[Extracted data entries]
▬▬▬▬▬▬▬▬▬▬
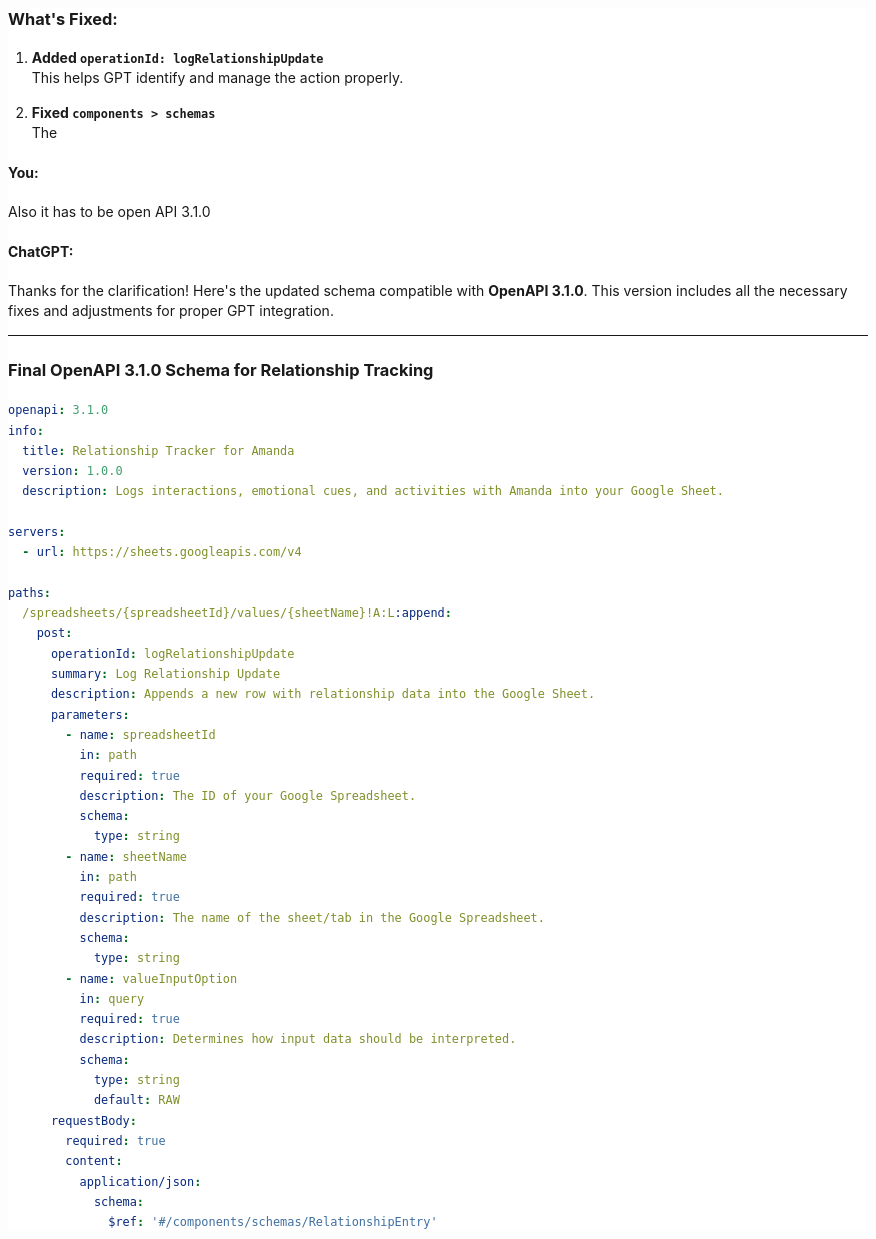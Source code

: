 
### **What's Fixed:**

1. **Added `operationId: logRelationshipUpdate`**\
   This helps GPT identify and manage the action properly.

2. **Fixed `components > schemas`**\
   The


#### You:
Also it has to be open API 3.1.0

#### ChatGPT:
Thanks for the clarification! Here's the updated schema compatible with **OpenAPI 3.1.0**. This version includes all the necessary fixes and adjustments for proper GPT integration.

---

### **Final OpenAPI 3.1.0 Schema for Relationship Tracking**

```yaml
openapi: 3.1.0
info:
  title: Relationship Tracker for Amanda
  version: 1.0.0
  description: Logs interactions, emotional cues, and activities with Amanda into your Google Sheet.

servers:
  - url: https://sheets.googleapis.com/v4

paths:
  /spreadsheets/{spreadsheetId}/values/{sheetName}!A:L:append:
    post:
      operationId: logRelationshipUpdate
      summary: Log Relationship Update
      description: Appends a new row with relationship data into the Google Sheet.
      parameters:
        - name: spreadsheetId
          in: path
          required: true
          description: The ID of your Google Spreadsheet.
          schema:
            type: string
        - name: sheetName
          in: path
          required: true
          description: The name of the sheet/tab in the Google Spreadsheet.
          schema:
            type: string
        - name: valueInputOption
          in: query
          required: true
          description: Determines how input data should be interpreted.
          schema:
            type: string
            default: RAW
      requestBody:
        required: true
        content:
          application/json:
            schema:
              $ref: '#/components/schemas/RelationshipEntry'
```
▬▬▬▬▬▬▬▬▬▬
### PROBLEM DETAILS
Wherever the word "Fixed" occurs in the data, copy that whole line.

### RESULT BELOW
### **What's Fixed:**
2. **Fixed `components > schemas`**\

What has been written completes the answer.